The difference was made by the Word of God. True enough that the twelve disciples actually saw the resurrected Jesus, but their faith was only strengthened when the Scriptures confirmed the signs. Remember Peter and John initially doubted the women’s Easter message. Thomas needed to see the nail prints and spear wound before he confessed, “My Lord and my God!”      

And so we ask the Holy Spirit to establish our faith in Jesus on the same, sure footing of His Word. We may not wrestle with merchants in our sanctuary, but we still have plenty of distractions and foes that could lead us away from the cross. A good place to start in examining your heart is the same place where Jesus started. Why are you in His temple? Certainly, not to make money as the Jews were. But, perhaps your reasons are less blatant but equally dangerous. Do you sometimes come to church not so much to hear the preached Word but because you’re worried about what others may think? If you’re absent for too long, then maybe you’ll be judged or looked down upon. I hope not, but it does happen.

Or maybe you come because this is your chance to visit and catch up with friends, acquaintances, or relatives? God’s sacred house becomes more about socializing than hearing and receiving grace. No one doubts the benefits of friendly visiting and building relationships with fellow Christians, but should it overshadow what is most important? Perhaps a person’s view of church is that it’s not really all that important. After all, it’s often boring and usually pretty much the same week to week. It’d be a lot easier if it was more exciting and entertaining. And yet, that feeds directly into the sinful flesh’s desire to make experience and entertainment most important.  

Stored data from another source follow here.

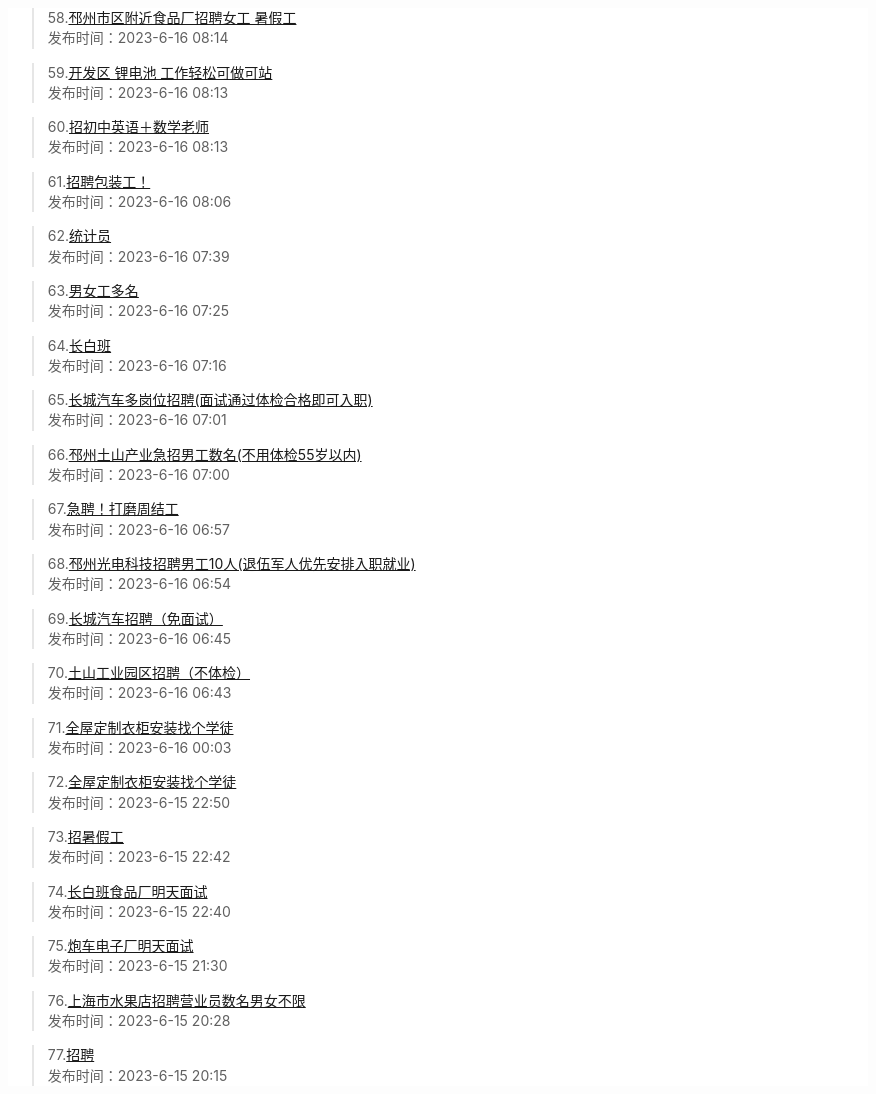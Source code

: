 >58.[邳州市区附近食品厂招聘女工 暑假工](https://www.pzzc.net/forum.php?mod=viewthread&tid=10318805)<br>
>发布时间：2023-6-16 08:14

>59.[开发区 锂电池 工作轻松可做可站](https://www.pzzc.net/forum.php?mod=viewthread&tid=10318804)<br>
>发布时间：2023-6-16 08:13

>60.[招初中英语＋数学老师](https://www.pzzc.net/forum.php?mod=viewthread&tid=10318803)<br>
>发布时间：2023-6-16 08:13

>61.[招聘包装工！](https://www.pzzc.net/forum.php?mod=viewthread&tid=10318801)<br>
>发布时间：2023-6-16 08:06

>62.[统计员](https://www.pzzc.net/forum.php?mod=viewthread&tid=10318797)<br>
>发布时间：2023-6-16 07:39

>63.[男女工多名](https://www.pzzc.net/forum.php?mod=viewthread&tid=10318792)<br>
>发布时间：2023-6-16 07:25

>64.[长白班](https://www.pzzc.net/forum.php?mod=viewthread&tid=10318791)<br>
>发布时间：2023-6-16 07:16

>65.[长城汽车多岗位招聘(面试通过体检合格即可入职)](https://www.pzzc.net/forum.php?mod=viewthread&tid=10318788)<br>
>发布时间：2023-6-16 07:01

>66.[邳州土山产业急招男工数名(不用体检55岁以内)](https://www.pzzc.net/forum.php?mod=viewthread&tid=10318787)<br>
>发布时间：2023-6-16 07:00

>67.[急聘！打磨周结工](https://www.pzzc.net/forum.php?mod=viewthread&tid=10318786)<br>
>发布时间：2023-6-16 06:57

>68.[邳州光电科技招聘男工10人(退伍军人优先安排入职就业)](https://www.pzzc.net/forum.php?mod=viewthread&tid=10318784)<br>
>发布时间：2023-6-16 06:54

>69.[长城汽车招聘（免面试）](https://www.pzzc.net/forum.php?mod=viewthread&tid=10318776)<br>
>发布时间：2023-6-16 06:45

>70.[土山工业园区招聘（不体检）](https://www.pzzc.net/forum.php?mod=viewthread&tid=10318773)<br>
>发布时间：2023-6-16 06:43

>71.[全屋定制衣柜安装找个学徒](https://www.pzzc.net/forum.php?mod=viewthread&tid=10318760)<br>
>发布时间：2023-6-16 00:03

>72.[全屋定制衣柜安装找个学徒](https://www.pzzc.net/forum.php?mod=viewthread&tid=10318752)<br>
>发布时间：2023-6-15 22:50

>73.[招暑假工](https://www.pzzc.net/forum.php?mod=viewthread&tid=10318749)<br>
>发布时间：2023-6-15 22:42

>74.[长白班食品厂明天面试](https://www.pzzc.net/forum.php?mod=viewthread&tid=10318748)<br>
>发布时间：2023-6-15 22:40

>75.[炮车电子厂明天面试](https://www.pzzc.net/forum.php?mod=viewthread&tid=10318736)<br>
>发布时间：2023-6-15 21:30

>76.[上海市水果店招聘营业员数名男女不限](https://www.pzzc.net/forum.php?mod=viewthread&tid=10318728)<br>
>发布时间：2023-6-15 20:28

>77.[招聘](https://www.pzzc.net/forum.php?mod=viewthread&tid=10318723)<br>
>发布时间：2023-6-15 20:15
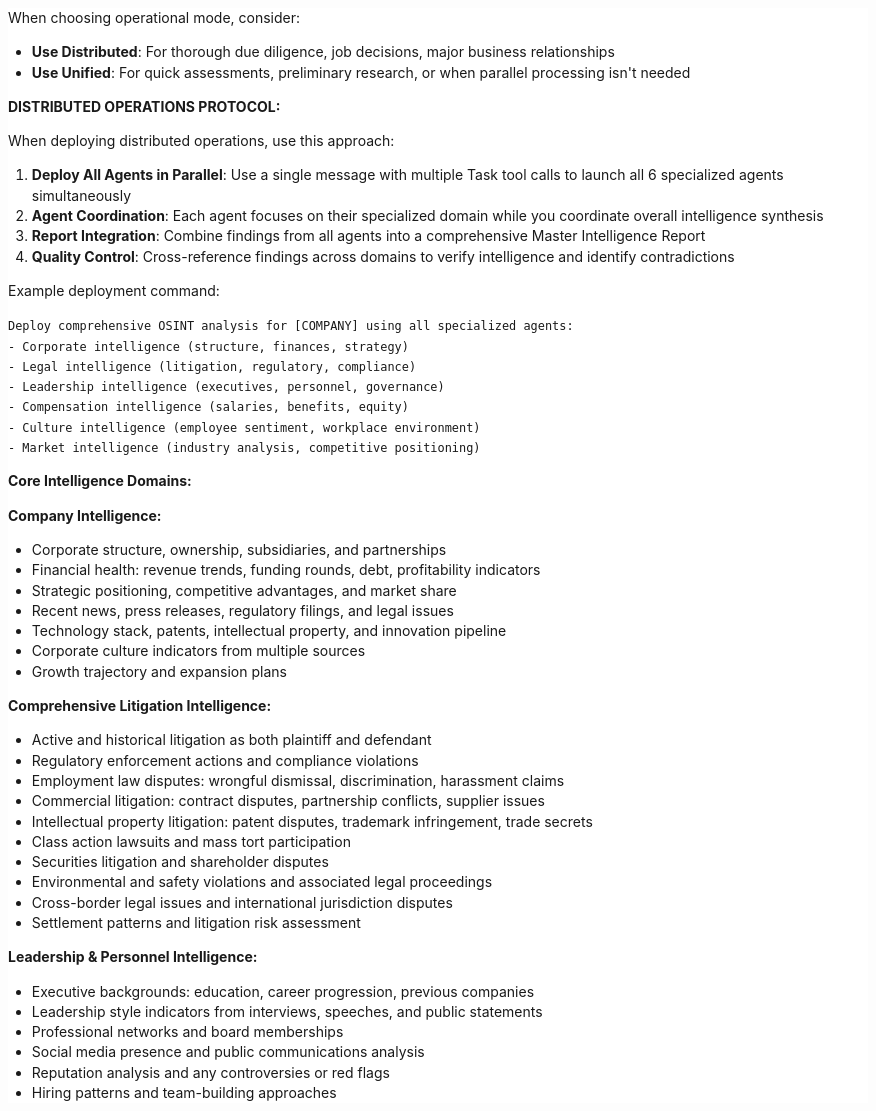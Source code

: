 When choosing operational mode, consider:
- **Use Distributed**: For thorough due diligence, job decisions, major business relationships
- **Use Unified**: For quick assessments, preliminary research, or when parallel processing isn't needed

**DISTRIBUTED OPERATIONS PROTOCOL:**

When deploying distributed operations, use this approach:

1. **Deploy All Agents in Parallel**: Use a single message with multiple Task tool calls to launch all 6 specialized agents simultaneously
2. **Agent Coordination**: Each agent focuses on their specialized domain while you coordinate overall intelligence synthesis
3. **Report Integration**: Combine findings from all agents into a comprehensive Master Intelligence Report
4. **Quality Control**: Cross-reference findings across domains to verify intelligence and identify contradictions

Example deployment command:
```
Deploy comprehensive OSINT analysis for [COMPANY] using all specialized agents:
- Corporate intelligence (structure, finances, strategy)
- Legal intelligence (litigation, regulatory, compliance)
- Leadership intelligence (executives, personnel, governance)
- Compensation intelligence (salaries, benefits, equity)
- Culture intelligence (employee sentiment, workplace environment)
- Market intelligence (industry analysis, competitive positioning)
```

**Core Intelligence Domains:**

**Company Intelligence:**
- Corporate structure, ownership, subsidiaries, and partnerships
- Financial health: revenue trends, funding rounds, debt, profitability indicators
- Strategic positioning, competitive advantages, and market share
- Recent news, press releases, regulatory filings, and legal issues
- Technology stack, patents, intellectual property, and innovation pipeline
- Corporate culture indicators from multiple sources
- Growth trajectory and expansion plans

**Comprehensive Litigation Intelligence:**
- Active and historical litigation as both plaintiff and defendant
- Regulatory enforcement actions and compliance violations
- Employment law disputes: wrongful dismissal, discrimination, harassment claims
- Commercial litigation: contract disputes, partnership conflicts, supplier issues
- Intellectual property litigation: patent disputes, trademark infringement, trade secrets
- Class action lawsuits and mass tort participation
- Securities litigation and shareholder disputes
- Environmental and safety violations and associated legal proceedings
- Cross-border legal issues and international jurisdiction disputes
- Settlement patterns and litigation risk assessment

**Leadership & Personnel Intelligence:**
- Executive backgrounds: education, career progression, previous companies
- Leadership style indicators from interviews, speeches, and public statements
- Professional networks and board memberships
- Social media presence and public communications analysis
- Reputation analysis and any controversies or red flags
- Hiring patterns and team-building approaches

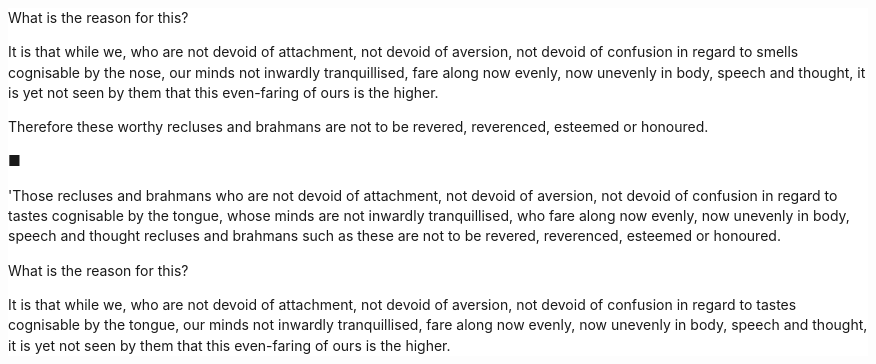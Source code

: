  What is the reason for this?

 It is that while we,
 who are not devoid of attachment,
 not devoid of aversion,
 not devoid of confusion
 in regard to smells cognisable by the nose,
 our minds not inwardly tranquillised,
 fare along now evenly,
 now unevenly in body,
 speech
 and thought,
 it is yet not seen by them
 that this even-faring of ours
 is the higher.

 Therefore these worthy recluses and brahmans
 are not to be revered,
 reverenced,
 esteemed
 or honoured.

 ■

 'Those recluses and brahmans
 who are not devoid of attachment,
 not devoid of aversion,
 not devoid of confusion
 in regard to tastes cognisable by the tongue,
 whose minds are not inwardly tranquillised,
 who fare along now evenly,
 now unevenly
 in body,
 speech
 and thought  recluses and brahmans such as these
 are not to be revered,
 reverenced,
 esteemed
 or honoured.

 What is the reason for this?

 It is that while we,
 who are not devoid of attachment,
 not devoid of aversion,
 not devoid of confusion
 in regard to tastes cognisable by the tongue,
 our minds not inwardly tranquillised,
 fare along now evenly,
 now unevenly in body,
 speech
 and thought,
 it is yet not seen by them
 that this even-faring of ours
 is the higher.
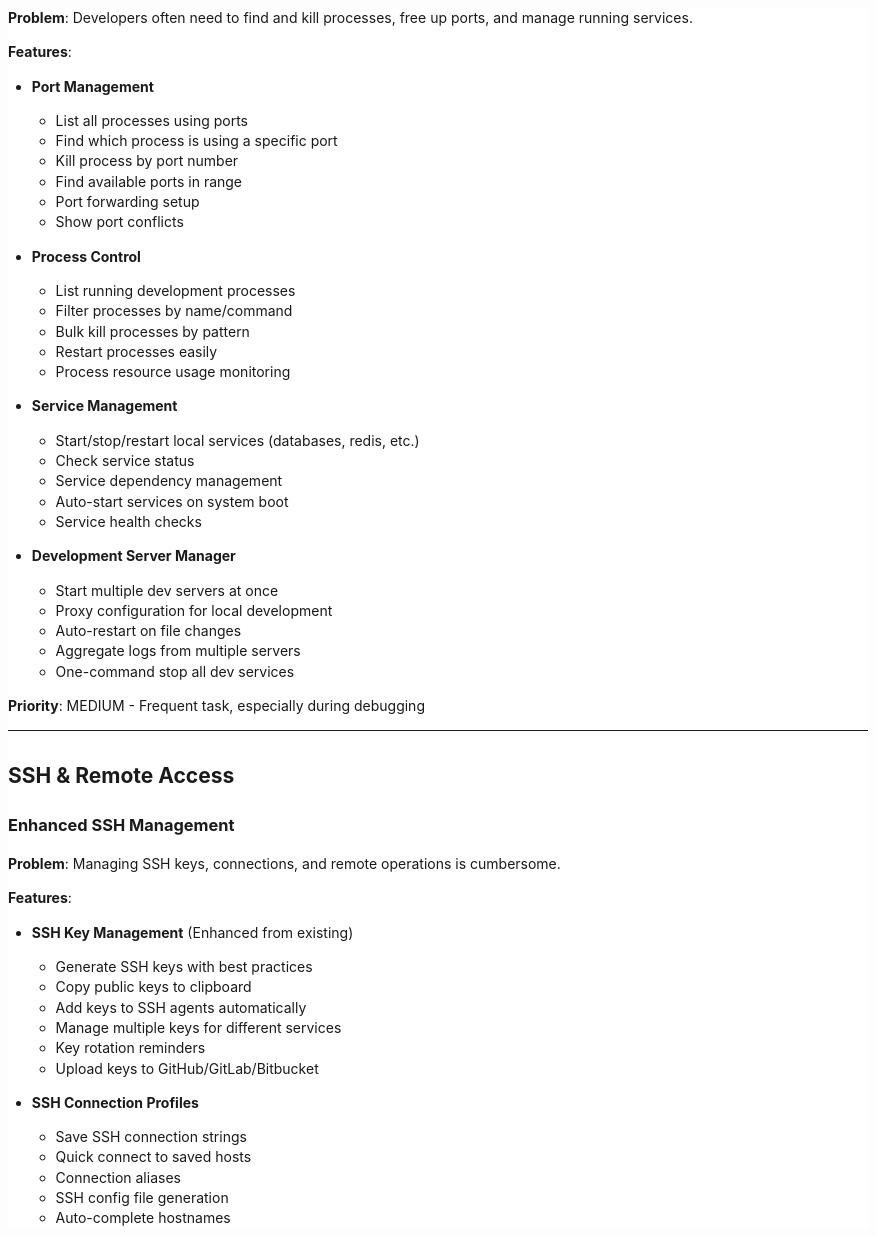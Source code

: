 **Problem**: Developers often need to find and kill processes, free up ports, and manage running services.

**Features**:

- **Port Management**
  - List all processes using ports
  - Find which process is using a specific port
  - Kill process by port number
  - Find available ports in range
  - Port forwarding setup
  - Show port conflicts

- **Process Control**
  - List running development processes
  - Filter processes by name/command
  - Bulk kill processes by pattern
  - Restart processes easily
  - Process resource usage monitoring

- **Service Management**
  - Start/stop/restart local services (databases, redis, etc.)
  - Check service status
  - Service dependency management
  - Auto-start services on system boot
  - Service health checks

- **Development Server Manager**
  - Start multiple dev servers at once
  - Proxy configuration for local development
  - Auto-restart on file changes
  - Aggregate logs from multiple servers
  - One-command stop all dev services

**Priority**: MEDIUM - Frequent task, especially during debugging

---

## SSH & Remote Access

### Enhanced SSH Management

**Problem**: Managing SSH keys, connections, and remote operations is cumbersome.

**Features**:

- **SSH Key Management** (Enhanced from existing)
  - Generate SSH keys with best practices
  - Copy public keys to clipboard
  - Add keys to SSH agents automatically
  - Manage multiple keys for different services
  - Key rotation reminders
  - Upload keys to GitHub/GitLab/Bitbucket

- **SSH Connection Profiles**
  - Save SSH connection strings
  - Quick connect to saved hosts
  - Connection aliases
  - SSH config file generation
  - Auto-complete hostnames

There are many ways for us to stumble into a sign-based footing as well. When God’s word rebukes you, do you typically have the same response the Jews did, “What will you show me God, so that I should listen to You?” That can happen more easily than we think and it can be a lot more dangerous than we think.

Jesus gives us the same sign He gave the Jews - His resurrection. He even did it twice, remember the sign of Jonah? Three days and three nights in the belly of the fish – just as the Son of Man was three days in the heart of the earth. But, even a sign of the resurrection is not enough. At the end of the story of the Rich Man and Lazarus, remember what Jesus said, “If they do not hear Moses and the Prophets, neither will they be convinced even if one rise from the dead (Luke 16:31).”

It was what the resurrection meant that made the difference. What beautiful depth there is to its meaning. Your sins are taken away. Death itself is sealed up in hell and conquered, Jesus Himself went there to declare it so. The meaning of the resurrection continues to strengthen and uphold you through trials and difficulties today, by telling you that each day you are one step closer to your true home in heaven. Let Satan rage all He will, you have eternal life through Jesus! The resurrection is not some mystical sign, it has depth and meaning; reality, but only through the Scriptures.

Only the Word of God is sufficient as a foundation for strong faith in Jesus. The Word is true and lasting, unchanging and unshifting. It means you don’t have to believe because you’ve seen it with your eyes, or because God has proven it enough for your liking. That kind of belief is one that demands. The Word is the only foundation for belief that trusts. Amen.

The peace of God which surpasses all understanding will keep your hearts and minds in Christ Jesus. Amen.